In the second lesson of the unit, students investigate garbage disposal systems in their school, home, and community. As shown in Figure 4, they use sticky notes to represent components of each system (e.g., garbage trucks) and arrows to represent interactions of the components (e.g., garbage trucks transport garbage from the dumpster to the landfill). This lesson addresses three-dimensional learning by blending SEP of developing and using models, DCI of properties of materials, and CCC of systems and system models.
At the end of the lesson, students complete a science and engineering notebook entry in response to the following question: “What would happen to the garbage disposal systems if a component were missing?
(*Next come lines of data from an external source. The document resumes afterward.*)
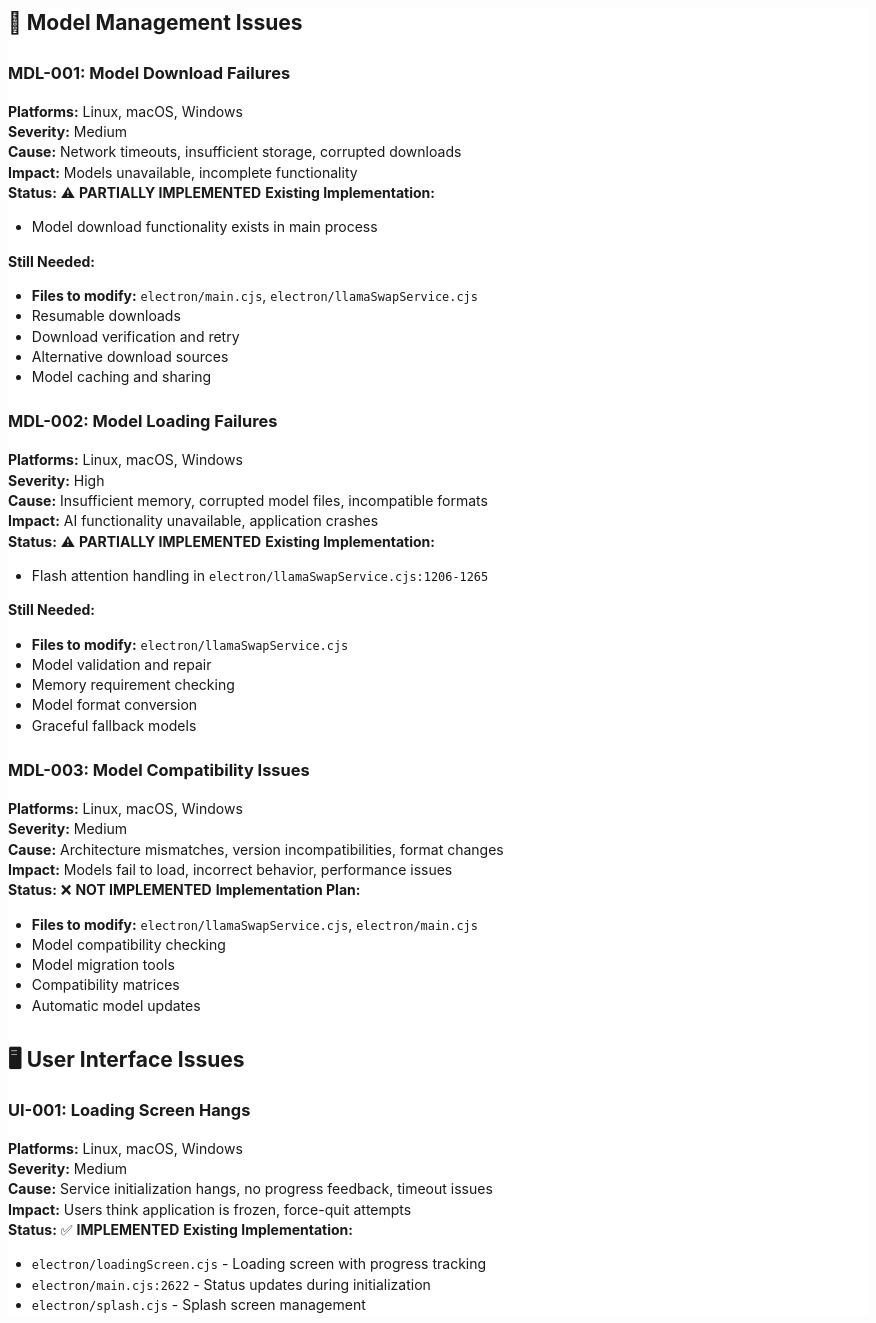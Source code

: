 ## 🧠 Model Management Issues

### MDL-001: Model Download Failures
**Platforms:** Linux, macOS, Windows  
**Severity:** Medium  
**Cause:** Network timeouts, insufficient storage, corrupted downloads  
**Impact:** Models unavailable, incomplete functionality  
**Status:** ⚠️ **PARTIALLY IMPLEMENTED**
**Existing Implementation:**
- Model download functionality exists in main process

**Still Needed:**
- **Files to modify:** `electron/main.cjs`, `electron/llamaSwapService.cjs`
- Resumable downloads
- Download verification and retry
- Alternative download sources
- Model caching and sharing

### MDL-002: Model Loading Failures
**Platforms:** Linux, macOS, Windows  
**Severity:** High  
**Cause:** Insufficient memory, corrupted model files, incompatible formats  
**Impact:** AI functionality unavailable, application crashes  
**Status:** ⚠️ **PARTIALLY IMPLEMENTED**
**Existing Implementation:**
- Flash attention handling in `electron/llamaSwapService.cjs:1206-1265`

**Still Needed:**
- **Files to modify:** `electron/llamaSwapService.cjs`
- Model validation and repair
- Memory requirement checking
- Model format conversion
- Graceful fallback models

### MDL-003: Model Compatibility Issues
**Platforms:** Linux, macOS, Windows  
**Severity:** Medium  
**Cause:** Architecture mismatches, version incompatibilities, format changes  
**Impact:** Models fail to load, incorrect behavior, performance issues  
**Status:** ❌ **NOT IMPLEMENTED**
**Implementation Plan:**
- **Files to modify:** `electron/llamaSwapService.cjs`, `electron/main.cjs`
- Model compatibility checking
- Model migration tools
- Compatibility matrices
- Automatic model updates

## 🖥️ User Interface Issues

### UI-001: Loading Screen Hangs
**Platforms:** Linux, macOS, Windows  
**Severity:** Medium  
**Cause:** Service initialization hangs, no progress feedback, timeout issues  
**Impact:** Users think application is frozen, force-quit attempts  
**Status:** ✅ **IMPLEMENTED**
**Existing Implementation:**
- `electron/loadingScreen.cjs` - Loading screen with progress tracking
- `electron/main.cjs:2622` - Status updates during initialization
- `electron/splash.cjs` - Splash screen management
Give an example to support your answer.” The purpose of the exit slip is to use the familiar context of garbage in the school, home, and community for formative assessment of students’ emerging understanding of systems, which the teacher uses to guide subsequent instruction. Throughout the unit, each lesson concludes with a formative assessment, such as an exit slip, revised model, or science and engineering notebook entry.
At the end of the garbage unit, group models serve as artifacts for summative assessment of student understanding in relation to the targeted set of PEs. Throughout the school year, each unit concludes with summative assessment of final models to explain the anchoring phenomenon of the unit. In earlier units, students develop group final models, whereas in later units, students develop individual final models. As such, the totality of the units in our fifth-grade curriculum promote progressions of three-dimensional learning over the course of the year.
The Framework and the NGSS present key instructional shifts, including a shift toward explaining phenomena. Enacting these shifts, in general, and using local phenomena, in particular, are especially critical when working with students who have not experienced science and engineering as real or relevant to their lives or future careers. In this article, we offer guidance on how teachers can select and use local phenomena that compel students from diverse backgrounds to engage in three-dimensional learning and build their science understanding coherently over a sustained period of instruction. Since diverse student groups come from a wide range of backgrounds, teachers could work with their students to select local phenomena that draw on everyday experiences in students’ schools, homes, and communities. By making everyday phenomena phenomenal, we move a step closer to realizing the vision of “all standards, all students.”